My climbing partner and I were really excited about Hakim and Jordan's possibilities. One thing stood out about Hakim. He wanted to have Jordanians open routes in their own country. Even though he and other rockclimbing guides further south in Wadi Rum were mentored by European climbers like Tony Howard, and Wilfred, a French climber, it was important for him to name the routes in Arabic, and the first ascensionist to be of Arab origin. Similiarly, Mohammad Hammad in Wadi Rum, known as probably the most skillful climbing guide (and Hakim grudgingly admits too) in the preserve completed many first ascents in the scary soft red sandstone towers. He spoke to me of how the Bedouin mistrust the ropes and how there is resentment towards a French climber who was writing a guidebook and renamed many of the routes in French or English and claimed his own F.A., even though Mohammad and others had done those routes before.

A few weeks ago through the heat and thirst of Ramadan (the Muslim holy month of fasting) in the desert, Mohammad invited us to his house in the village, insisted on us drinking hot tea for strength and fortitude before our day of climbing began, and despite needing rest, drove us himself to the our climbing destination and several hours later sent his younger brother to pick us up.

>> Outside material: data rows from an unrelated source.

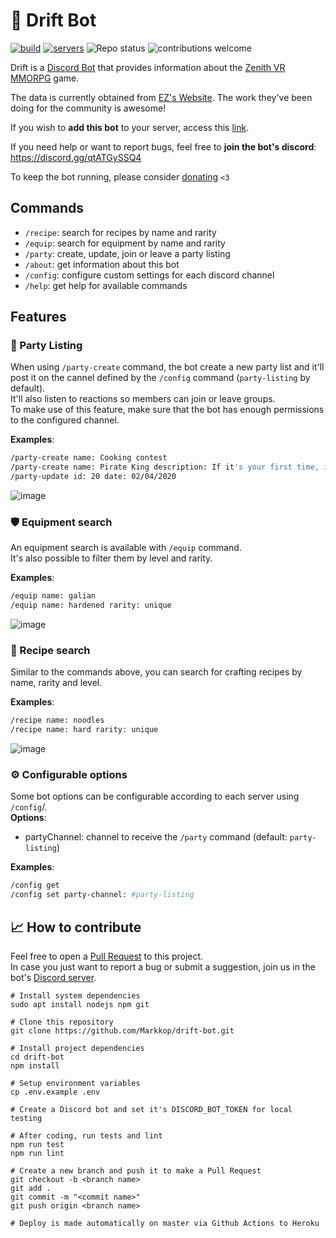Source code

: # :robot: Drift Bot

[![build](https://github.com/Markkop/drift-bot/actions/workflows/production.yml/badge.svg)](https://github.com/Markkop/drift-bot/actions/workflows/production.yml)
[![servers](https://img.shields.io/endpoint?url=https://mark-nest.herokuapp.com/api/drift-bot-servers)](https://discord.com/api/oauth2/authorize?client_id=942472521725407302&permissions=1342565456&scope=bot)
![Repo status](https://www.repostatus.org/badges/latest/active.svg)
![contributions welcome](https://img.shields.io/badge/contributions-welcome-brightgreen.svg?style=flat)

Drift is a [Discord Bot](https://discord.js.org/#/) that provides information about the [Zenith VR MMORPG](https://zenithmmo.com/) game.

The data is currently obtained from [EZ's Website](https://ez.community/). The work they've been doing for the community is awesome!

If you wish to **add this bot** to your server, access this [link](https://discord.com/api/oauth2/authorize?client_id=942472521725407302&permissions=139586825280&scope=bot%20applications.commands).  

If you need help or want to report bugs, feel free to **join the bot's discord**: https://discord.gg/qtATGySSQ4

To keep the bot running, please consider [donating](https://www.buymeacoffee.com/markkop) `<3`

## Commands

* `/recipe`: search for recipes by name and rarity
* `/equip`: search for equipment by name and rarity
* `/party`: create, update, join or leave a party listing
* `/about`: get information about this bot
* `/config`: configure custom settings for each discord channel
* `/help`: get help for available commands

## Features 

### 👥 Party Listing

When using `/party-create` command, the bot create a new party list and it'll post it on the cannel defined by the `/config` command (`party-listing` by default).  
It'll also listen to reactions so members can join or leave groups.  
To make use of this feature, make sure that the bot has enough permissions to the configured channel.  

**Examples**:
```bash
/party-create name: Cooking contest
/party-create name: Pirate King description: If it's your first time, it's okay date: Tomorrow 8PM level: 40 slots: 10
/party-update id: 20 date: 02/04/2020
```

![image](https://user-images.githubusercontent.com/16388408/153883093-dde0b40b-47b5-4910-9de7-34ff6b907e3d.png)


### 🛡 Equipment search

An equipment search is available with `/equip` command.  
It's also possible to filter them by level and rarity.

**Examples**:
```bash
/equip name: galian
/equip name: hardened rarity: unique
```

![image](https://user-images.githubusercontent.com/16388408/153883275-1e8296ba-a795-44cc-a4d6-b1efb9d12327.png)

### 📜 Recipe search

Similar to the commands above, you can search for crafting recipes by name, rarity and level.  

**Examples**:
```bash
/recipe name: noodles
/recipe name: hard rarity: unique
```

![image](https://user-images.githubusercontent.com/16388408/153883445-2866815d-49d7-4415-8ed8-2f04ccee2303.png)

### ⚙️ Configurable options

Some bot options can be configurable according to each server using `/config`/.  
**Options**:
* partyChannel: channel to receive the `/party` command (default: `party-listing`)

**Examples**:
```bash
/config get
/config set party-channel: #party-listing
```

## 📈 How to contribute

Feel free to open a [Pull Request](https://github.com/Markkop/drift-bot/pulls) to this project.  
In case you just want to report a bug or submit a suggestion, join us in the bot's [Discord server](https://discord.gg/qtATGySSQ4).


```
# Install system dependencies
sudo apt install nodejs npm git

# Clone this repository
git clone https://github.com/Markkop/drift-bot.git

# Install project dependencies
cd drift-bot
npm install

# Setup environment variables
cp .env.example .env

# Create a Discord bot and set it's DISCORD_BOT_TOKEN for local testing

# After coding, run tests and lint
npm run test
npm run lint

# Create a new branch and push it to make a Pull Request
git checkout -b <branch name>
git add .
git commit -m "<commit name>"
git push origin <branch name>

# Deploy is made automatically on master via Github Actions to Heroku
```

While he readied to bring food to a group of campers and fix a leaky water tank without having any food or water himself, Mohammad also took the time to drop us at a granite sport crag. In thanks, I gave him four Black Diamond Camalots, sizes 2-0.5. He told me that nothing he did prior were worth the Camalots. I disagree, last year in the winter he bailed my friend and I off a climb when we were one rope short of a rappel and then took me climbing for a full day and treated me to camp, Bedouin-style.

Jordan finally feels like it's giving me a way back to myself. And here I am leaving it in a matter of moments ...

almost out

An addendum to the previous post. First, I did experience a climber death in my own close knit community in Washington D.C. I had only climbed with him one day. As I know many climber's by his first name, it was not until I heard the details of his accident, that it was his New Zealand fiancee who was belaying him and witnessed his accident that I remembered. I read from afar the grief of my friends in our community and I too was saddened. And I understood what a terrible summer had passed. The morning I realized, I was also driving a group of friends later to Wadi Mujib, a slot canyon that fed into the Dead Sea. I was trying to remain jovial with the mood of the morning, but I had to blurt out how I felt and the car quieted. They weren't climbers, I don't think they understood it, and such a death to an outsider could only have a negative explanation. I thank them for their silence.